En aquel tiempo, fue Jesús a su pueblo en compañía de sus discípulos. Cuando llegó el sábado, empezó a enseñar en la sinagoga; la multitud que lo oía se preguntaba asombrada: -« ¿De dónde saca todo eso? ¿Qué sabiduría es ésa que le han enseñado? ¿Y esos milagros de sus manos? ¿No es éste el carpintero, el hijo de María, hermano de Santiago y José y Judas y Simón? Y sus hermanas ¿no viven con nosotros aquí?» Y esto les resultaba escandaloso. Jesús les decía: -«No desprecian a un profeta más que en su tierra, entre sus parientes y en su casa.» No pudo hacer allí ningún milagro, sólo curó algunos enfermos imponiéndoles las manos. Y se extrañó de su falta de fe. Y recorría los pueblos de alrededor enseñando.

RESPUESTA A LA PALABRA

El texto de hoy incide una vez más en una visión parcial de Jesucristo. Su hacer y su decir no es propio de un hombre cualquiera. Por otro no se le reconoce otra realidad que la de su propia familia.

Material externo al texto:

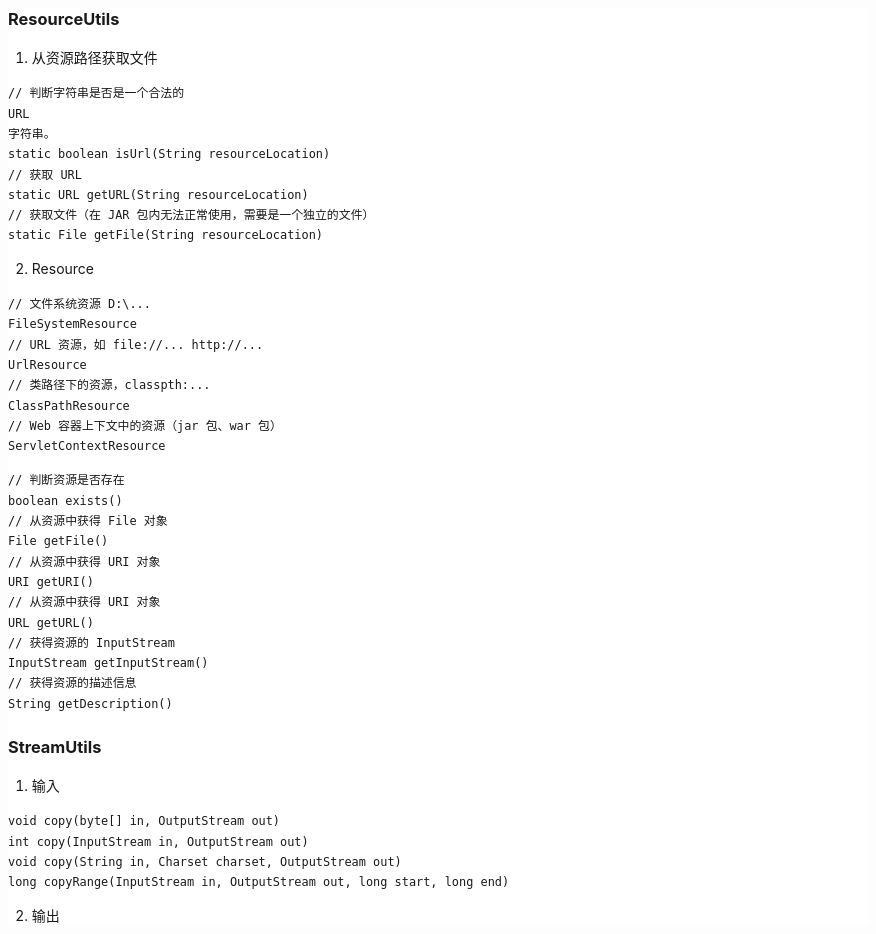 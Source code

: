 ### ResourceUtils

1.  从资源路径获取文件

```
// 判断字符串是否是一个合法的
URL
字符串。
static boolean isUrl(String resourceLocation)
// 获取 URL
static URL getURL(String resourceLocation) 
// 获取文件（在 JAR 包内无法正常使用，需要是一个独立的文件）
static File getFile(String resourceLocation)
```

2.  Resource

```
// 文件系统资源 D:\...
FileSystemResource
// URL 资源，如 file://... http://...
UrlResource
// 类路径下的资源，classpth:...
ClassPathResource
// Web 容器上下文中的资源（jar 包、war 包）
ServletContextResource
```

```
// 判断资源是否存在
boolean exists()
// 从资源中获得 File 对象
File getFile()
// 从资源中获得 URI 对象
URI getURI()
// 从资源中获得 URI 对象
URL getURL()
// 获得资源的 InputStream
InputStream getInputStream()
// 获得资源的描述信息
String getDescription()
```

### StreamUtils

1.  输入

```
void copy(byte[] in, OutputStream out)
int copy(InputStream in, OutputStream out)
void copy(String in, Charset charset, OutputStream out)
long copyRange(InputStream in, OutputStream out, long start, long end)
```

2.  输出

A lo largo de toda la historia, la misma lucha: Jesús es hombre o es Dios. Sin embargo la respuesta la tenemos aquilatada desde el siglo quinto, cuando en una ciudad a caballo entre oriente y occidente, en Calcedonia, la Iglesia reunida en concilio declara solemnemente la unión de lo divino y lo humano, sin separación ni confusión. Cristo es verdadero Dios y verdadero hombre.

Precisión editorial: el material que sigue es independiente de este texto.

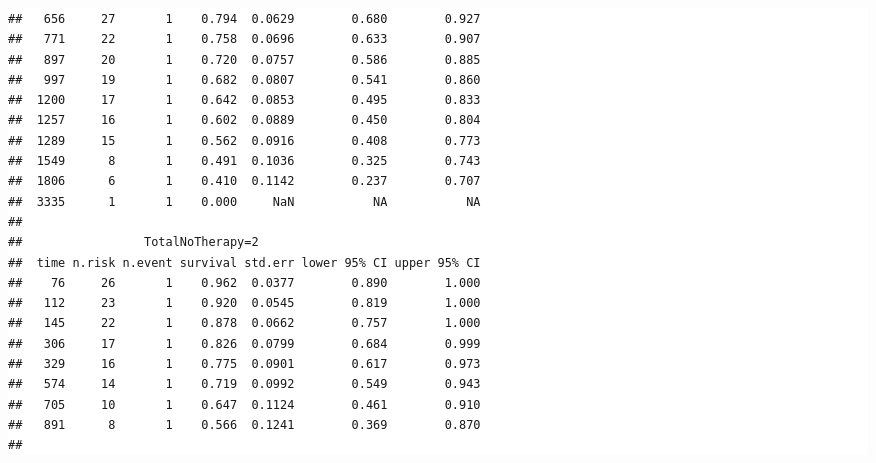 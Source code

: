     ##   656     27       1    0.794  0.0629        0.680        0.927
    ##   771     22       1    0.758  0.0696        0.633        0.907
    ##   897     20       1    0.720  0.0757        0.586        0.885
    ##   997     19       1    0.682  0.0807        0.541        0.860
    ##  1200     17       1    0.642  0.0853        0.495        0.833
    ##  1257     16       1    0.602  0.0889        0.450        0.804
    ##  1289     15       1    0.562  0.0916        0.408        0.773
    ##  1549      8       1    0.491  0.1036        0.325        0.743
    ##  1806      6       1    0.410  0.1142        0.237        0.707
    ##  3335      1       1    0.000     NaN           NA           NA
    ## 
    ##                 TotalNoTherapy=2 
    ##  time n.risk n.event survival std.err lower 95% CI upper 95% CI
    ##    76     26       1    0.962  0.0377        0.890        1.000
    ##   112     23       1    0.920  0.0545        0.819        1.000
    ##   145     22       1    0.878  0.0662        0.757        1.000
    ##   306     17       1    0.826  0.0799        0.684        0.999
    ##   329     16       1    0.775  0.0901        0.617        0.973
    ##   574     14       1    0.719  0.0992        0.549        0.943
    ##   705     10       1    0.647  0.1124        0.461        0.910
    ##   891      8       1    0.566  0.1241        0.369        0.870
    ##  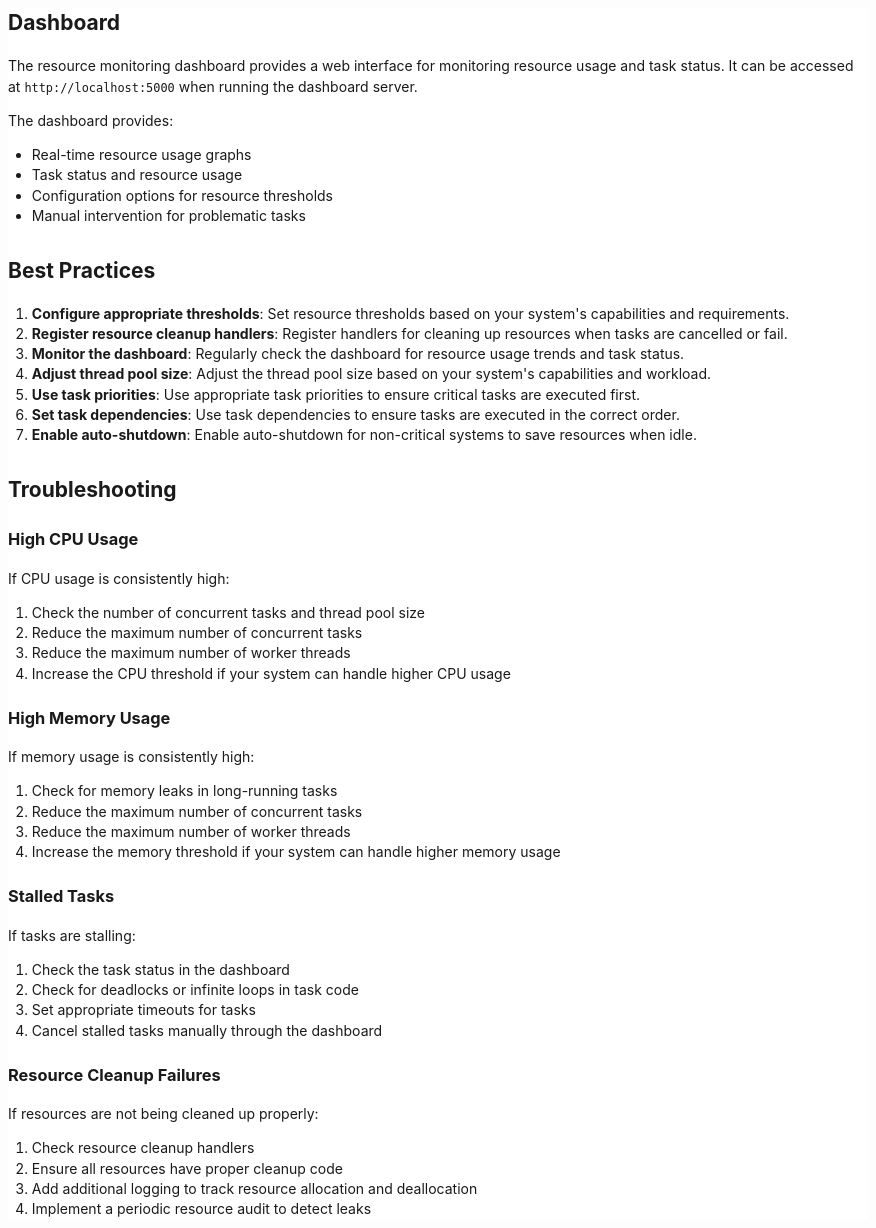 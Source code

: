 ## Dashboard

The resource monitoring dashboard provides a web interface for monitoring resource usage and task status. It can be accessed at `http://localhost:5000` when running the dashboard server.

The dashboard provides:
- Real-time resource usage graphs
- Task status and resource usage
- Configuration options for resource thresholds
- Manual intervention for problematic tasks

## Best Practices

1. **Configure appropriate thresholds**: Set resource thresholds based on your system's capabilities and requirements.
2. **Register resource cleanup handlers**: Register handlers for cleaning up resources when tasks are cancelled or fail.
3. **Monitor the dashboard**: Regularly check the dashboard for resource usage trends and task status.
4. **Adjust thread pool size**: Adjust the thread pool size based on your system's capabilities and workload.
5. **Use task priorities**: Use appropriate task priorities to ensure critical tasks are executed first.
6. **Set task dependencies**: Use task dependencies to ensure tasks are executed in the correct order.
7. **Enable auto-shutdown**: Enable auto-shutdown for non-critical systems to save resources when idle.

## Troubleshooting

### High CPU Usage

If CPU usage is consistently high:
1. Check the number of concurrent tasks and thread pool size
2. Reduce the maximum number of concurrent tasks
3. Reduce the maximum number of worker threads
4. Increase the CPU threshold if your system can handle higher CPU usage

### High Memory Usage

If memory usage is consistently high:
1. Check for memory leaks in long-running tasks
2. Reduce the maximum number of concurrent tasks
3. Reduce the maximum number of worker threads
4. Increase the memory threshold if your system can handle higher memory usage

### Stalled Tasks

If tasks are stalling:
1. Check the task status in the dashboard
2. Check for deadlocks or infinite loops in task code
3. Set appropriate timeouts for tasks
4. Cancel stalled tasks manually through the dashboard

### Resource Cleanup Failures

If resources are not being cleaned up properly:
1. Check resource cleanup handlers
2. Ensure all resources have proper cleanup code
3. Add additional logging to track resource allocation and deallocation
4. Implement a periodic resource audit to detect leaks

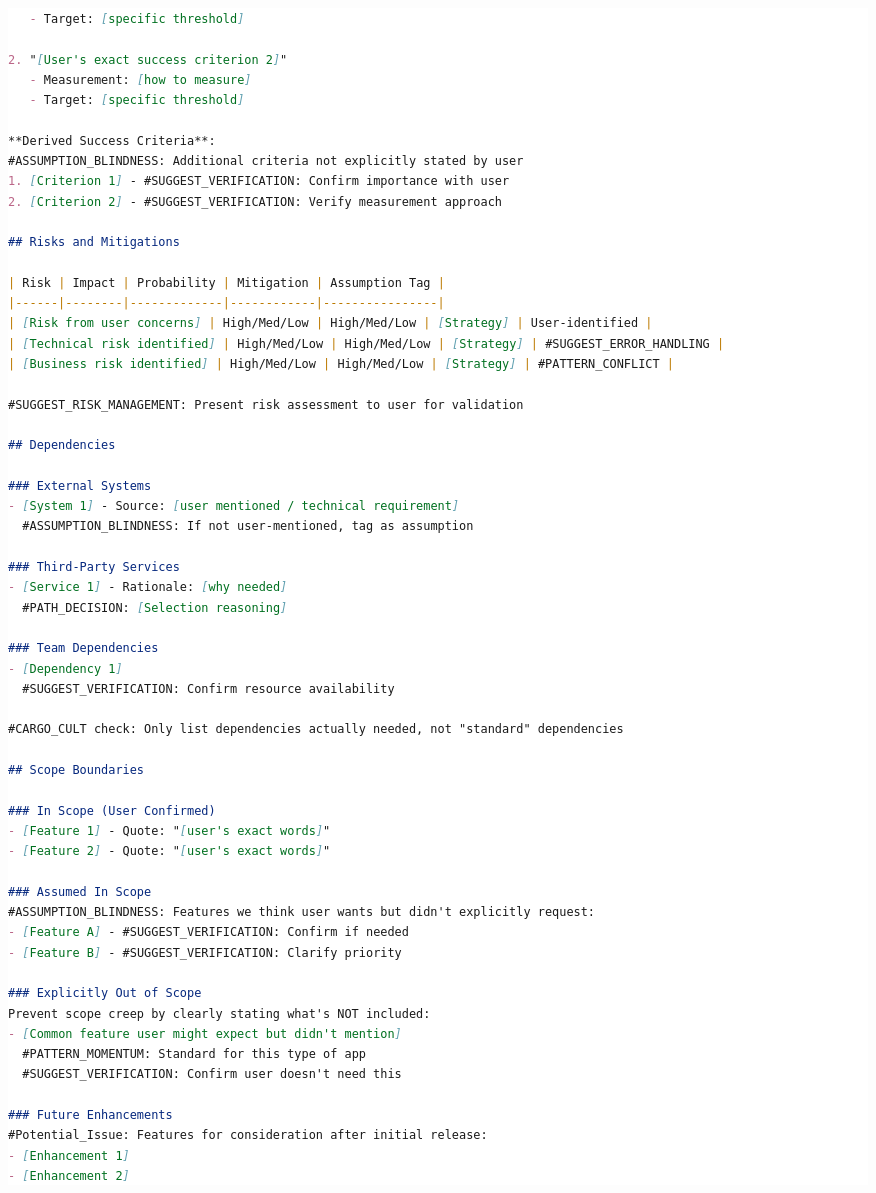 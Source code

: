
 ```markdown
   - Target: [specific threshold]

2. "[User's exact success criterion 2]"
   - Measurement: [how to measure]
   - Target: [specific threshold]

**Derived Success Criteria**:
#ASSUMPTION_BLINDNESS: Additional criteria not explicitly stated by user
1. [Criterion 1] - #SUGGEST_VERIFICATION: Confirm importance with user
2. [Criterion 2] - #SUGGEST_VERIFICATION: Verify measurement approach

## Risks and Mitigations

| Risk | Impact | Probability | Mitigation | Assumption Tag |
|------|--------|-------------|------------|----------------|
| [Risk from user concerns] | High/Med/Low | High/Med/Low | [Strategy] | User-identified |
| [Technical risk identified] | High/Med/Low | High/Med/Low | [Strategy] | #SUGGEST_ERROR_HANDLING |
| [Business risk identified] | High/Med/Low | High/Med/Low | [Strategy] | #PATTERN_CONFLICT |

#SUGGEST_RISK_MANAGEMENT: Present risk assessment to user for validation

## Dependencies

### External Systems
- [System 1] - Source: [user mentioned / technical requirement]
  #ASSUMPTION_BLINDNESS: If not user-mentioned, tag as assumption

### Third-Party Services
- [Service 1] - Rationale: [why needed]
  #PATH_DECISION: [Selection reasoning]

### Team Dependencies
- [Dependency 1]
  #SUGGEST_VERIFICATION: Confirm resource availability

#CARGO_CULT check: Only list dependencies actually needed, not "standard" dependencies

## Scope Boundaries

### In Scope (User Confirmed)
- [Feature 1] - Quote: "[user's exact words]"
- [Feature 2] - Quote: "[user's exact words]"

### Assumed In Scope
#ASSUMPTION_BLINDNESS: Features we think user wants but didn't explicitly request:
- [Feature A] - #SUGGEST_VERIFICATION: Confirm if needed
- [Feature B] - #SUGGEST_VERIFICATION: Clarify priority

### Explicitly Out of Scope
Prevent scope creep by clearly stating what's NOT included:
- [Common feature user might expect but didn't mention]
  #PATTERN_MOMENTUM: Standard for this type of app
  #SUGGEST_VERIFICATION: Confirm user doesn't need this

### Future Enhancements
#Potential_Issue: Features for consideration after initial release:
- [Enhancement 1]
- [Enhancement 2]
```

A quienes creemos que es así, se nos abre un horizonte humano tremendo, porque si contemplamos a Dios asumiendo plenamente la condición humana, no es un disparate contemplar a la persona humana divinizada. El hombre, desde la fe, no puede reducirse a un “compuesto” de alma y cuerpo, dos realidades contrapuestas conciliadas mientras la persona vive aquí y ahora. El hombres es un ser espiritual encarnado con una dinámica personalizadora (de santidad), que le lleva a realizar su ser de hijo de Dios, a semejanza del ser de Jesús, el Cristo. El hombre es alguien llamado a participar de la vida de Dios y esto hace que toda su vida pueda ser un camino divinizador.